• [Task data]:

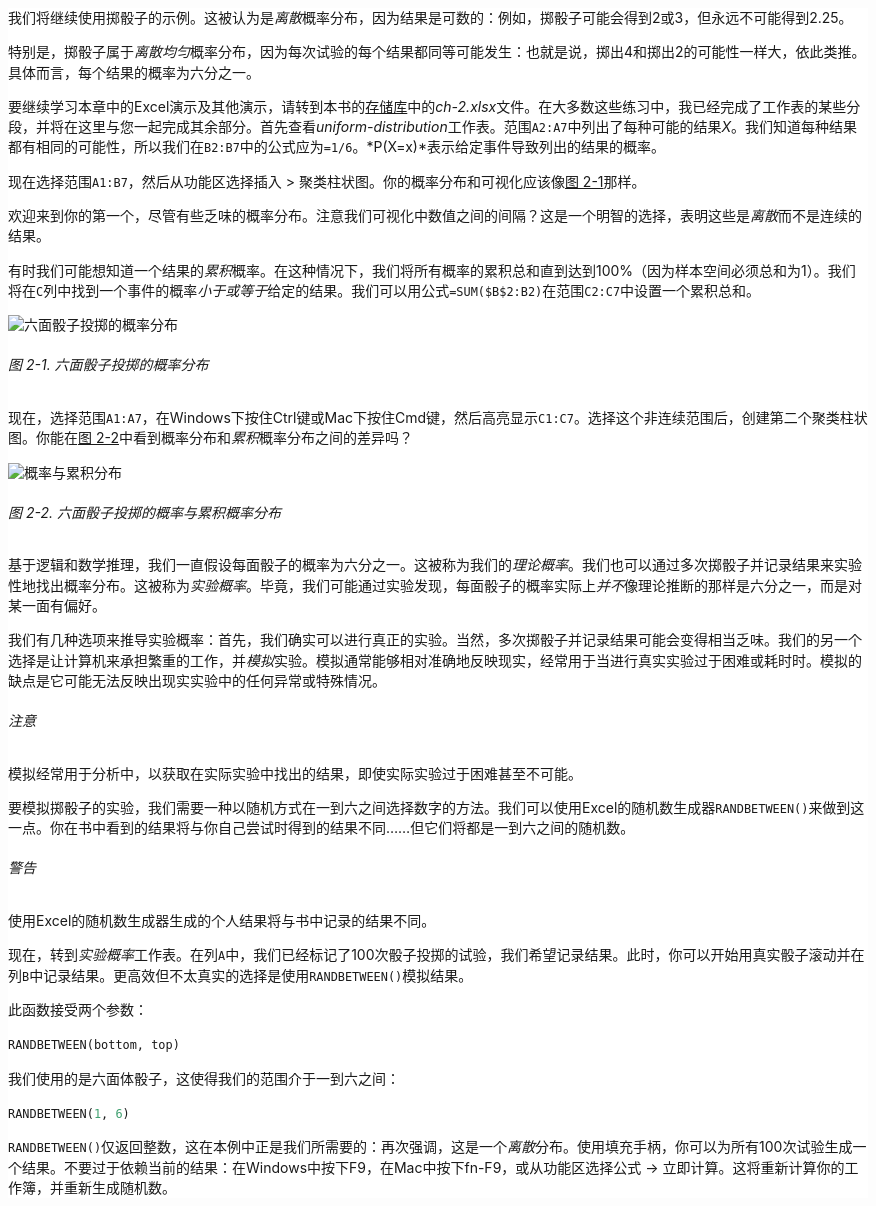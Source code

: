 我们将继续使用掷骰子的示例。这被认为是*离散*概率分布，因为结果是可数的：例如，掷骰子可能会得到2或3，但永远不可能得到2.25。

特别是，掷骰子属于*离散均匀*概率分布，因为每次试验的每个结果都同等可能发生：也就是说，掷出4和掷出2的可能性一样大，依此类推。具体而言，每个结果的概率为六分之一。

要继续学习本章中的Excel演示及其他演示，请转到本书的[存储库](https://oreil.ly/1hlYj)中的*ch-2.xlsx*文件。在大多数这些练习中，我已经完成了工作表的某些分段，并将在这里与您一起完成其余部分。首先查看*uniform-distribution*工作表。范围`A2:A7`中列出了每种可能的结果*X*。我们知道每种结果都有相同的可能性，所以我们在`B2:B7`中的公式应为`=1/6`。*P(X=x)*表示给定事件导致列出的结果的概率。

现在选择范围`A1:B7`，然后从功能区选择插入 > 聚类柱状图。你的概率分布和可视化应该像[图 2-1](#die-toss-distribution)那样。

欢迎来到你的第一个，尽管有些乏味的概率分布。注意我们可视化中数值之间的间隔？这是一个明智的选择，表明这些是*离散*而不是连续的结果。

有时我们可能想知道一个结果的*累积*概率。在这种情况下，我们将所有概率的累积总和直到达到100%（因为样本空间必须总和为1）。我们将在`C`列中找到一个事件的概率*小于或等于*给定的结果。我们可以用公式`=SUM($B$2:B2)`在范围`C2:C7`中设置一个累积总和。

![六面骰子投掷的概率分布](assets/aina_0201.png)

###### 图 2-1\. 六面骰子投掷的概率分布

现在，选择范围`A1:A7`，在Windows下按住Ctrl键或Mac下按住Cmd键，然后高亮显示`C1:C7`。选择这个非连续范围后，创建第二个聚类柱状图。你能在[图 2-2](#cumulative-probability)中看到概率分布和*累积*概率分布之间的差异吗？

![概率与累积分布](assets/aina_0202.png)

###### 图 2-2\. 六面骰子投掷的概率与累积概率分布

基于逻辑和数学推理，我们一直假设每面骰子的概率为六分之一。这被称为我们的*理论概率*。我们也可以通过多次掷骰子并记录结果来实验性地找出概率分布。这被称为*实验概率*。毕竟，我们可能通过实验发现，每面骰子的概率实际上*并不*像理论推断的那样是六分之一，而是对某一面有偏好。

我们有几种选项来推导实验概率：首先，我们确实可以进行真正的实验。当然，多次掷骰子并记录结果可能会变得相当乏味。我们的另一个选择是让计算机来承担繁重的工作，并*模拟*实验。模拟通常能够相对准确地反映现实，经常用于当进行真实实验过于困难或耗时时。模拟的缺点是它可能无法反映出现实实验中的任何异常或特殊情况。

###### 注意

模拟经常用于分析中，以获取在实际实验中找出的结果，即使实际实验过于困难甚至不可能。

要模拟掷骰子的实验，我们需要一种以随机方式在一到六之间选择数字的方法。我们可以使用Excel的随机数生成器`RANDBETWEEN()`来做到这一点。你在书中看到的结果将与你自己尝试时得到的结果不同……但它们将都是一到六之间的随机数。

###### 警告

使用Excel的随机数生成器生成的个人结果将与书中记录的结果不同。

现在，转到*实验概率*工作表。在列`A`中，我们已经标记了100次骰子投掷的试验，我们希望记录结果。此时，你可以开始用真实骰子滚动并在列`B`中记录结果。更高效但不太真实的选择是使用`RANDBETWEEN()`模拟结果。

此函数接受两个参数：

```py
RANDBETWEEN(bottom, top)
```

我们使用的是六面体骰子，这使得我们的范围介于一到六之间：

```py
RANDBETWEEN(1, 6)
```

`RANDBETWEEN()`仅返回整数，这在本例中正是我们所需要的：再次强调，这是一个*离散*分布。使用填充手柄，你可以为所有100次试验生成一个结果。不要过于依赖当前的结果：在Windows中按下F9，在Mac中按下fn-F9，或从功能区选择公式 → 立即计算。这将重新计算你的工作簿，并重新生成随机数。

• [Exercise instructions]:
Transcribe the listing exactly; skip the pictures.

• [Response for this exercise]:
Source code

: 我们将继续使用掷骰子的示例。这被认为是*离散*概率分布，因为结果是可数的：例如，掷骰子可能会得到2或3，但永远不可能得到2.25。

特别是，掷骰子属于*离散均匀*概率分布，因为每次试验的每个结果都同等可能发生：也就是说，掷出4和掷出2的可能性一样大，依此类推。具体而言，每个结果的概率为六分之一。

要继续学习本章中的Excel演示及其他演示，请转到本书的[存储库](https://oreil.ly/1hlYj)中的*ch-2.xlsx*文件。在大多数这些练习中，我已经完成了工作表的某些分段，并将在这里与您一起完成其余部分。首先查看*uniform-distribution*工作表。范围`A2:A7`中列出了每种可能的结果*X*。我们知道每种结果都有相同的可能性，所以我们在`B2:B7`中的公式应为`=1/6`。*P(X=x)*表示给定事件导致列出的结果的概率。

现在选择范围`A1:B7`，然后从功能区选择插入 > 聚类柱状图。你的概率分布和可视化应该像[图 2-1](#die-toss-distribution)那样。

欢迎来到你的第一个，尽管有些乏味的概率分布。注意我们可视化中数值之间的间隔？这是一个明智的选择，表明这些是*离散*而不是连续的结果。

有时我们可能想知道一个结果的*累积*概率。在这种情况下，我们将所有概率的累积总和直到达到100%（因为样本空间必须总和为1）。我们将在`C`列中找到一个事件的概率*小于或等于*给定的结果。我们可以用公式`=SUM($B$2:B2)`在范围`C2:C7`中设置一个累积总和。

![六面骰子投掷的概率分布](assets/aina_0201.png)

###### 图 2-1\. 六面骰子投掷的概率分布

现在，选择范围`A1:A7`，在Windows下按住Ctrl键或Mac下按住Cmd键，然后高亮显示`C1:C7`。选择这个非连续范围后，创建第二个聚类柱状图。你能在[图 2-2](#cumulative-probability)中看到概率分布和*累积*概率分布之间的差异吗？

![概率与累积分布](assets/aina_0202.png)

###### 图 2-2\. 六面骰子投掷的概率与累积概率分布

基于逻辑和数学推理，我们一直假设每面骰子的概率为六分之一。这被称为我们的*理论概率*。我们也可以通过多次掷骰子并记录结果来实验性地找出概率分布。这被称为*实验概率*。毕竟，我们可能通过实验发现，每面骰子的概率实际上*并不*像理论推断的那样是六分之一，而是对某一面有偏好。

我们有几种选项来推导实验概率：首先，我们确实可以进行真正的实验。当然，多次掷骰子并记录结果可能会变得相当乏味。我们的另一个选择是让计算机来承担繁重的工作，并*模拟*实验。模拟通常能够相对准确地反映现实，经常用于当进行真实实验过于困难或耗时时。模拟的缺点是它可能无法反映出现实实验中的任何异常或特殊情况。

###### 注意

模拟经常用于分析中，以获取在实际实验中找出的结果，即使实际实验过于困难甚至不可能。

要模拟掷骰子的实验，我们需要一种以随机方式在一到六之间选择数字的方法。我们可以使用Excel的随机数生成器`RANDBETWEEN()`来做到这一点。你在书中看到的结果将与你自己尝试时得到的结果不同……但它们将都是一到六之间的随机数。

###### 警告

使用Excel的随机数生成器生成的个人结果将与书中记录的结果不同。

现在，转到*实验概率*工作表。在列`A`中，我们已经标记了100次骰子投掷的试验，我们希望记录结果。此时，你可以开始用真实骰子滚动并在列`B`中记录结果。更高效但不太真实的选择是使用`RANDBETWEEN()`模拟结果。

此函数接受两个参数：

```py
RANDBETWEEN(bottom, top)
```

我们使用的是六面体骰子，这使得我们的范围介于一到六之间：

```py
RANDBETWEEN(1, 6)
```

`RANDBETWEEN()`仅返回整数，这在本例中正是我们所需要的：再次强调，这是一个*离散*分布。使用填充手柄，你可以为所有100次试验生成一个结果。不要过于依赖当前的结果：在Windows中按下F9，在Mac中按下fn-F9，或从功能区选择公式 → 立即计算。这将重新计算你的工作簿，并重新生成随机数。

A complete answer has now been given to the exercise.